The Euro has gained strength up over 14% against the dollar since January 2017 on expectations that the European Central Bank will begin to taper its bond-buying programme. Increased bond buying saw Treasury yields dip putting pressure on financial sector falling -0.47% on the S&P 500.
Individual stocks: that led were finance company, United Rentals up +3.82%, alcoholic beverage company, Brown-Forman Corp (+2.32%) and defense manufacturer, United Technologies rose +2.92%.

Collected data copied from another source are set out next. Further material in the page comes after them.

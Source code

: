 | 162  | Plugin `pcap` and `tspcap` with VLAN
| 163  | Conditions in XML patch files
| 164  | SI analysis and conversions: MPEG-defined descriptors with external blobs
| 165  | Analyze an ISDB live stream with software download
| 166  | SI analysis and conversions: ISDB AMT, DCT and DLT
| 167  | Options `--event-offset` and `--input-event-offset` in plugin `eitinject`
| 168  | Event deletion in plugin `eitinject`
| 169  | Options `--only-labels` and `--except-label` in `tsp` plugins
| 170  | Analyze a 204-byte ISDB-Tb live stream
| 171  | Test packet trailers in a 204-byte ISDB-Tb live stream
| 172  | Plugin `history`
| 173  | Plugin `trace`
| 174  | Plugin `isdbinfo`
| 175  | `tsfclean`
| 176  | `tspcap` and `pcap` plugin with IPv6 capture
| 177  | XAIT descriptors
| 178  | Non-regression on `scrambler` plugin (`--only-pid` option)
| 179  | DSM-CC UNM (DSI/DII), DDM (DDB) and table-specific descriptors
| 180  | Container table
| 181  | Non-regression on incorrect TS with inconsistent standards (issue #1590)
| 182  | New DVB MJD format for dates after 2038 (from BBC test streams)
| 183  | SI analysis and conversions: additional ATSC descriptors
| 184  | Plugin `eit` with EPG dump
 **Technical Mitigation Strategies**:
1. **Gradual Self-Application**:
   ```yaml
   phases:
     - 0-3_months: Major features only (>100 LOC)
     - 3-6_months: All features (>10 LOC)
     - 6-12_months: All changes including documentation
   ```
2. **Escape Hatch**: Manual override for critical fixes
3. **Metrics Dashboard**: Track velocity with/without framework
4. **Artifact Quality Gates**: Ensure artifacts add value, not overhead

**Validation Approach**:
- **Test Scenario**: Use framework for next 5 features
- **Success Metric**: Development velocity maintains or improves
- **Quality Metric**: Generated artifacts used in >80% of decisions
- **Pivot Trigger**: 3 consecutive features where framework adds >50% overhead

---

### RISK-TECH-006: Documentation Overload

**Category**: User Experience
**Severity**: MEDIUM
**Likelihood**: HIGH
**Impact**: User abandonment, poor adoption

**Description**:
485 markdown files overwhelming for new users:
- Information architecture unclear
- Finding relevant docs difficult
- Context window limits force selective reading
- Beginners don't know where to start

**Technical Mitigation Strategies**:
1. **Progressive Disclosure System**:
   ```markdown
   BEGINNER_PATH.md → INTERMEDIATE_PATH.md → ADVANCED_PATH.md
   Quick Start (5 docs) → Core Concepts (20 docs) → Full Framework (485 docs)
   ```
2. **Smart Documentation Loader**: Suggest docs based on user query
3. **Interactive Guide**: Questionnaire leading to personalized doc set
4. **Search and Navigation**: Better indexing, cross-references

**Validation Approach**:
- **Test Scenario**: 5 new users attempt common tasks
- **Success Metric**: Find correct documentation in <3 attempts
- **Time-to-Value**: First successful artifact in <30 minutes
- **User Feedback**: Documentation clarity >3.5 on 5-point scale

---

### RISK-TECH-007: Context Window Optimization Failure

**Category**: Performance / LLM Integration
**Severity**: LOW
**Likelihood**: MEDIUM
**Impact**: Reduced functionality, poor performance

North Korea ramps it up: by firing ballistic missiles for the first time over Japan early on Tuesday morning, causing the Japanese government to issue an alert to residents of its second largest island, Hokkaido. Both Japan's Prime Minister Shinzo Abe and US President Donald Trump, agreed "that North Korea poses a grave and growing direct threat to the United States, Japan, and the Republic of Korea." President Trump in a short and emphatic statement said: "Threatening and destabilizing actions only increase the North Korean regime’s isolation in the region and among all nations of the world. All options are on the table."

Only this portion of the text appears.